**Problem**
Write out, word for word, every line in the data below from the one containing "in this software." to the one containing "To calculate SGPA:- <br/><br/>", both of them included.

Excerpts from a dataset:
•••

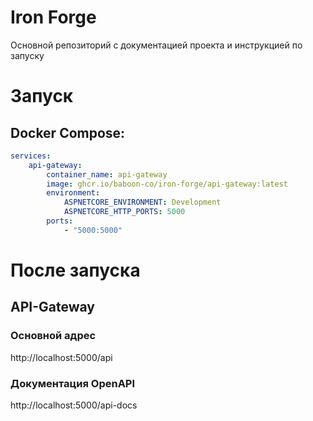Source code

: # Iron Forge
Основной репозиторий с документацией проекта и инструкцией по запуску

# Запуск
## Docker Compose:
```yaml
services:
    api-gateway:
        container_name: api-gateway
        image: ghcr.io/baboon-co/iron-forge/api-gateway:latest
        environment:
            ASPNETCORE_ENVIRONMENT: Development
            ASPNETCORE_HTTP_PORTS: 5000
        ports:
            - "5000:5000"
```

# После запуска
## API-Gateway
### Основной адрес
http://localhost:5000/api

### Документация OpenAPI
http://localhost:5000/api-docs
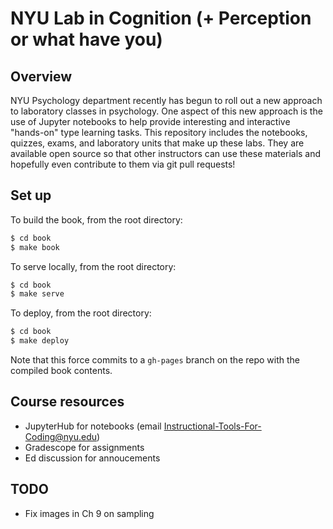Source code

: # NYU Lab in Cognition (+ Perception or what have you)

## Overview

NYU Psychology department recently has begun to roll out a new approach to laboratory classes in
psychology.  One aspect of this new approach is the use of Jupyter notebooks to help provide
interesting and interactive "hands-on" type learning tasks.  This repository includes
the notebooks, quizzes, exams, and laboratory units that make up these labs.  They are available
open source so that other instructors can use these materials and hopefully even contribute to them
via git pull requests!

## Set up

To build the book, from the root directory:
```bash
$ cd book
$ make book
```

To serve locally, from the root directory:
```bash
$ cd book
$ make serve
```

To deploy, from the root directory:
```bash
$ cd book
$ make deploy
```
Note that this force commits to a `gh-pages` branch on the repo with the compiled
book contents.

## Course resources
- JupyterHub for notebooks (email Instructional-Tools-For-Coding@nyu.edu)
- Gradescope for assignments
- Ed discussion for annoucements

## TODO
- Fix images in Ch 9 on sampling
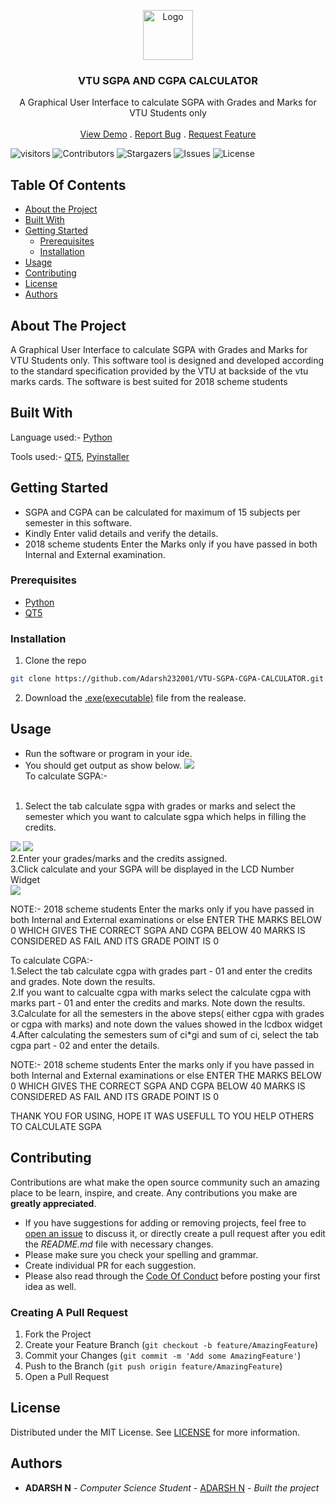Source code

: <p align="center">
  <a href="https://github.com/Adarsh232001/VTU-SGPA-CGPA-CALCULATOR">
    <img src="https://yt3.ggpht.com/a/AATXAJxtghYXVFvFmWOa13jjjmEdY7E77G1O2qGsNw=s900-c-k-c0xffffffff-no-rj-mo" alt="Logo" width="80" height="80">
  </a>

  <h3 align="center">VTU SGPA AND CGPA CALCULATOR</h3>

  <p align="center">
    A Graphical User Interface to calculate SGPA with Grades and Marks for VTU Students only
    <br/>
    <br/>
    <a href="https://github.com/Adarsh232001/VTU-SGPA-CGPA-CALCULATOR">View Demo</a>
    .
    <a href="https://github.com/Adarsh232001/VTU-SGPA-CGPA-CALCULATOR/issues">Report Bug</a>
    .
    <a href="https://github.com/Adarsh232001/VTU-SGPA-CGPA-CALCULATOR/issues">Request Feature</a>
  </p>
</p>

![visitors](https://visitor-badge.glitch.me/badge?page_id=Adarsh232001/VTU-SGPA-CGPA-CALCULATOR) ![Contributors](https://img.shields.io/github/contributors/Adarsh232001/VTU-SGPA-CGPA-CALCULATOR?color=dark-green) ![Stargazers](https://img.shields.io/github/stars/Adarsh232001/VTU-SGPA-CGPA-CALCULATOR?style=social) ![Issues](https://img.shields.io/github/issues/Adarsh232001/VTU-SGPA-CGPA-CALCULATOR) ![License](https://img.shields.io/github/license/Adarsh232001/VTU-SGPA-CGPA-CALCULATOR) 

## Table Of Contents

* [About the Project](#about-the-project)
* [Built With](#built-with)
* [Getting Started](#getting-started)
  * [Prerequisites](#prerequisites)
  * [Installation](#installation)
* [Usage](#usage)
* [Contributing](#contributing)
* [License](#license)
* [Authors](#authors)


## About The Project

A Graphical User Interface to calculate SGPA with Grades and Marks for VTU Students only. This software tool is designed and developed according to the standard specification provided by the VTU at backside of the vtu marks cards. The software is best suited for 2018 scheme students

## Built With

Language used:- [Python](https://www.python.org/downloads/)

Tools used:- [QT5](https://doc.qt.io/qt-5/), [Pyinstaller](https://www.pyinstaller.org/)

## Getting Started

* SGPA and CGPA can be calculated for maximum of 15 subjects per semester in this software.
* Kindly Enter valid details and verify the details.
* 2018 scheme students Enter the Marks only if you have passed in both Internal and External examination.

### Prerequisites

* [Python](https://www.python.org/downloads/)
* [QT5](https://doc.qt.io/qt-5/)

### Installation

1. Clone the repo

```sh
git clone https://github.com/Adarsh232001/VTU-SGPA-CGPA-CALCULATOR.git
```
2. Download the [.exe(executable)](https://github.com/Adarsh232001/VTU-SGPA-CGPA-CALCULATOR/releases/tag/v1.0) file from the realease.

## Usage

* Run the software or program in your ide.
* You should get output as show below.
<img src='https://github.com/Adarsh232001/VTU-SGPA-CGPA-CALCULATOR/blob/main/screenshots/Screenshot%20(79).png'><br/>
To calculate SGPA:- <br/><br/>
1. Select the tab calculate sgpa with grades or marks and select the semester which you want to calculate sgpa which helps in filling the credits.<br/>
<img src='https://github.com/Adarsh232001/VTU-SGPA-CGPA-CALCULATOR/blob/main/screenshots/Screenshot%20(80).png'>
<img src='https://github.com/Adarsh232001/VTU-SGPA-CGPA-CALCULATOR/blob/main/screenshots/Screenshot%20(81).png'><br/> 
2.Enter your grades/marks and the credits assigned.<br/>
3.Click calculate and your SGPA will be displayed in the LCD Number Widget<br/>
<img src='https://github.com/Adarsh232001/VTU-SGPA-CGPA-CALCULATOR/blob/main/screenshots/Screenshot%20(80).png'> <br/>


NOTE:- 2018 scheme students Enter the marks only if you have passed in both Internal and External examinations or else ENTER THE MARKS BELOW 0 WHICH GIVES THE CORRECT SGPA AND CGPA BELOW 40 MARKS IS CONSIDERED AS FAIL AND ITS GRADE POINT IS 0 


To calculate CGPA:- <br/>
1.Select the tab calculate cgpa with grades part - 01 and enter the credits and grades. Note down the results.<br/>
2.If you want to calcualte cgpa with marks select the calculate cgpa with marks part - 01 and enter the credits and marks. Note down the results.<br/>
3.Calculate for all the semesters in the above steps( either cgpa with grades or cgpa with marks) and note down the values showed in the lcdbox widget<br/>
4.After calculating the semesters sum of ci*gi and sum of ci, select the tab cgpa part - 02 and enter the details.<br/>

NOTE:- 2018 scheme students Enter the marks only if you have passed in both Internal and External examinations or else ENTER THE MARKS BELOW 0 WHICH GIVES THE CORRECT SGPA  AND CGPA BELOW 40 MARKS IS CONSIDERED AS FAIL AND ITS GRADE POINT IS 0


THANK YOU FOR USING, HOPE IT WAS USEFULL TO YOU
HELP OTHERS TO CALCULATE SGPA

## Contributing

Contributions are what make the open source community such an amazing place to be learn, inspire, and create. Any contributions you make are **greatly appreciated**.
* If you have suggestions for adding or removing projects, feel free to [open an issue](https://github.com/Adarsh232001/VTU-SGPA-CGPA-CALCULATOR/issues/new) to discuss it, or directly create a pull request after you edit the *README.md* file with necessary changes.
* Please make sure you check your spelling and grammar.
* Create individual PR for each suggestion.
* Please also read through the [Code Of Conduct](https://github.com/Adarsh232001/VTU-SGPA-CGPA-CALCULATOR/blob/main/CODE_OF_CONDUCT.md) before posting your first idea as well.

### Creating A Pull Request

1. Fork the Project
2. Create your Feature Branch (`git checkout -b feature/AmazingFeature`)
3. Commit your Changes (`git commit -m 'Add some AmazingFeature'`)
4. Push to the Branch (`git push origin feature/AmazingFeature`)
5. Open a Pull Request

## License

Distributed under the MIT License. See [LICENSE](https://github.com/Adarsh232001/VTU-SGPA-CGPA-CALCULATOR/blob/main/LICENSE.md) for more information.

## Authors

* **ADARSH N** - *Computer Science Student* - [ADARSH N](https://github.com/Adarsh232001) - *Built the project*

•••

**Result below**
* SGPA and CGPA can be calculated for maximum of 15 subjects per semester in this software.
* Kindly Enter valid details and verify the details.
* 2018 scheme students Enter the Marks only if you have passed in both Internal and External examination.

### Prerequisites

* [Python](https://www.python.org/downloads/)
* [QT5](https://doc.qt.io/qt-5/)

### Installation

1. Clone the repo

```sh
git clone https://github.com/Adarsh232001/VTU-SGPA-CGPA-CALCULATOR.git
```
2. Download the [.exe(executable)](https://github.com/Adarsh232001/VTU-SGPA-CGPA-CALCULATOR/releases/tag/v1.0) file from the realease.

## Usage

* Run the software or program in your ide.
* You should get output as show below.
<img src='https://github.com/Adarsh232001/VTU-SGPA-CGPA-CALCULATOR/blob/main/screenshots/Screenshot%20(79).png'><br/>
To calculate SGPA:- <br/><br/>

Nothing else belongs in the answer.